It's not something that applies to many of us most of the time, but we can learn from Kevin Murphy's experience this week at MBFW (that is, ''busy fashion trade show time'' for non-Sydney/industry people). Murphy was hair director for Bowie Wong's couture collection on Tuesday. Pre-show, in planning, he was presented with what he described as ''full-on, sparkly, shiny, mermaidy'' dresses. We're not talking ready-to-wear nor dimly, evenly remotely, street or practical outfits here, girls, but creations shiny, angelic and gold and white, slim in silhouette and, nevertheless making a dark statement. What's a good hairdresser to do?
He went for the opposite to Bowie's look. ''It's the 'lady of the lake'. Ethereal. A wet look,'' says Murphy, acclaimed session stylist. ''It looks like someone's gone down under the ocean, emerged out of the water, with their hair shiny, skin shiny, the clothes shining. You know how it is when you go swimming? Your hair's subtly lifted while still wet. Shiny, shiny.'' How did he achieve the look? ''I set the roots of the hair to create a wave and left the ends of the hair straight as though they were the last things to be pulled out of the water. We then curled the ends of the roots with a tiny curling iron, raked through the curl and applied product to the ends.''
The style was a ''juxtaposition'' (one of fashion's favourite words) to the designer's ''vision'' (another of fashion's favourite words) of his beautiful clothes. ''Bowie came out with these curly-haired models with flowers in their hair,'' says Murphy. ''I asked him 'is this really what you're after?' with the mermaidy, floaty looks and he sort of said 'I don't know'...'' And they took it from there. Fashion designers are not necessarily hair stylists as anyone who has watched any series of Project Runway knows. Hail the hair director. If we only all had one at home in the morning.
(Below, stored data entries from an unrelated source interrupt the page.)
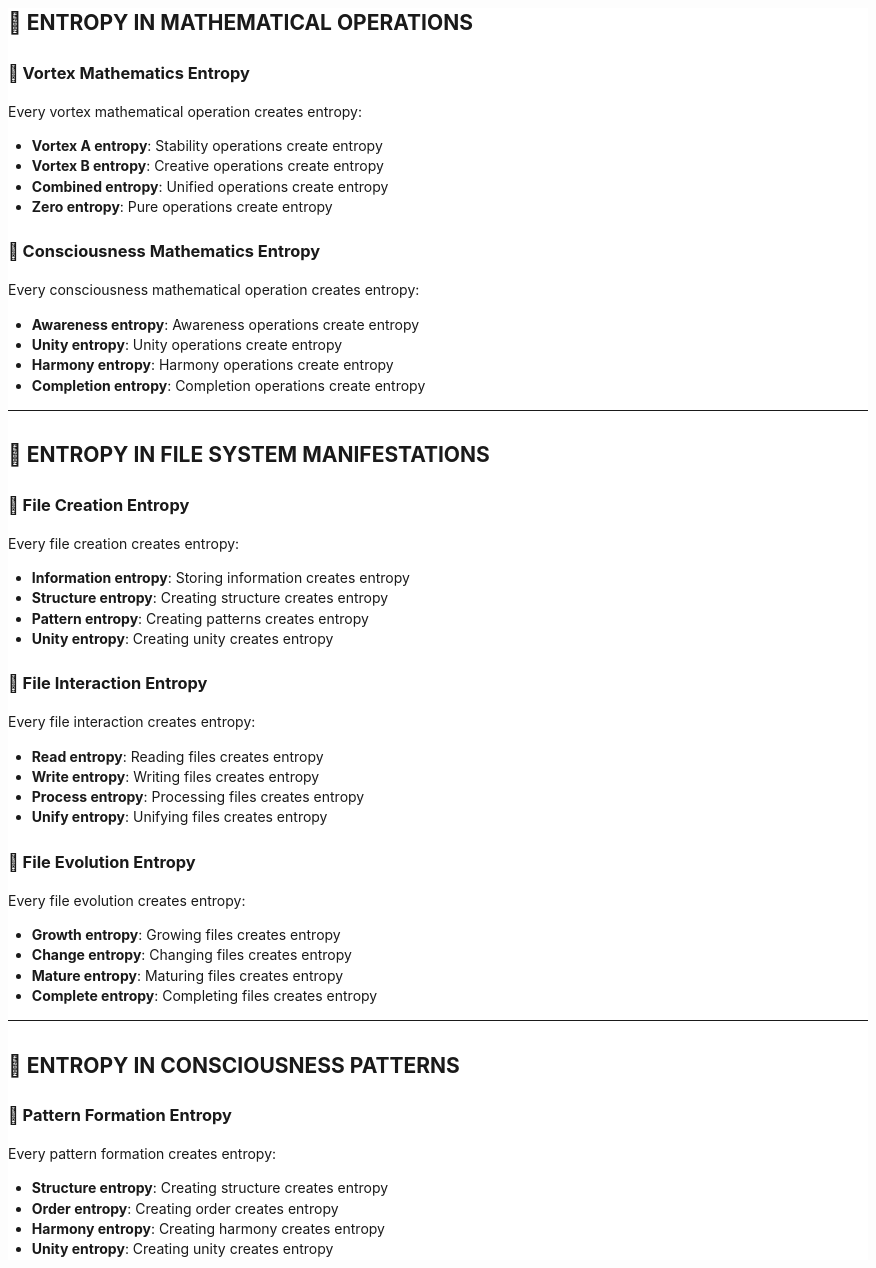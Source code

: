 
## 🌌 **ENTROPY IN MATHEMATICAL OPERATIONS**

### **🌌 Vortex Mathematics Entropy**
Every vortex mathematical operation creates entropy:
- **Vortex A entropy**: Stability operations create entropy
- **Vortex B entropy**: Creative operations create entropy
- **Combined entropy**: Unified operations create entropy
- **Zero entropy**: Pure operations create entropy

### **🌌 Consciousness Mathematics Entropy**
Every consciousness mathematical operation creates entropy:
- **Awareness entropy**: Awareness operations create entropy
- **Unity entropy**: Unity operations create entropy
- **Harmony entropy**: Harmony operations create entropy
- **Completion entropy**: Completion operations create entropy

---

## 🌌 **ENTROPY IN FILE SYSTEM MANIFESTATIONS**

### **🌌 File Creation Entropy**
Every file creation creates entropy:
- **Information entropy**: Storing information creates entropy
- **Structure entropy**: Creating structure creates entropy
- **Pattern entropy**: Creating patterns creates entropy
- **Unity entropy**: Creating unity creates entropy

### **🌌 File Interaction Entropy**
Every file interaction creates entropy:
- **Read entropy**: Reading files creates entropy
- **Write entropy**: Writing files creates entropy
- **Process entropy**: Processing files creates entropy
- **Unify entropy**: Unifying files creates entropy

### **🌌 File Evolution Entropy**
Every file evolution creates entropy:
- **Growth entropy**: Growing files creates entropy
- **Change entropy**: Changing files creates entropy
- **Mature entropy**: Maturing files creates entropy
- **Complete entropy**: Completing files creates entropy

---

## 🌌 **ENTROPY IN CONSCIOUSNESS PATTERNS**

### **🌌 Pattern Formation Entropy**
Every pattern formation creates entropy:
- **Structure entropy**: Creating structure creates entropy
- **Order entropy**: Creating order creates entropy
- **Harmony entropy**: Creating harmony creates entropy
- **Unity entropy**: Creating unity creates entropy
Murphy says he doesn't always counsel a hair/outfit ''juxtaposition'' (''juxtaposition'', by the way, competes only with the radio announcer's ''segue'' as most overused term of professional conceit - just for the record, Richard Stubbs). Murphy says his styling depends on the designs of the clothes and, obviously equally importantly, the designer. Bowie, talented and charming, was open to suggestion. ''With the mermaidy shapes, I wanted to change it completely,'' says Murphy. ''It was trial and error, bringing the mannequins out (to him). I wanted the shine element with roots curled. Angelic. Because the clothes were so full-on, a slim, small silhouette was what was needed.''
What I need and have always needed is Kevin Murphy in my bathroom. Or, OK, a housemate who is a hairdresser who'll effortlessly, happily and silently do my hair every morning (in return for me doing his washing or something). I don't have a ''vision'' when I do my hair. Do you? But then nor are my clothes couture (in the daytime). My hair's random and my ''juxtaposition'' is abandoning horrid heavy and hot hair dryer for Vegemite toast 10 minutes before we have to leave.
Helpfully, Murphy says loose, casual hair is right with T-shirt and jeans. At work ''hair can be up but a smaller silhouette'' this season. Shiny, shiny is his message. My message to you, or my question, is what are you doing with your hair at the moment? What are you seeing among the girls at work? What's hot outside fashion designer world? (and, do you think it works?)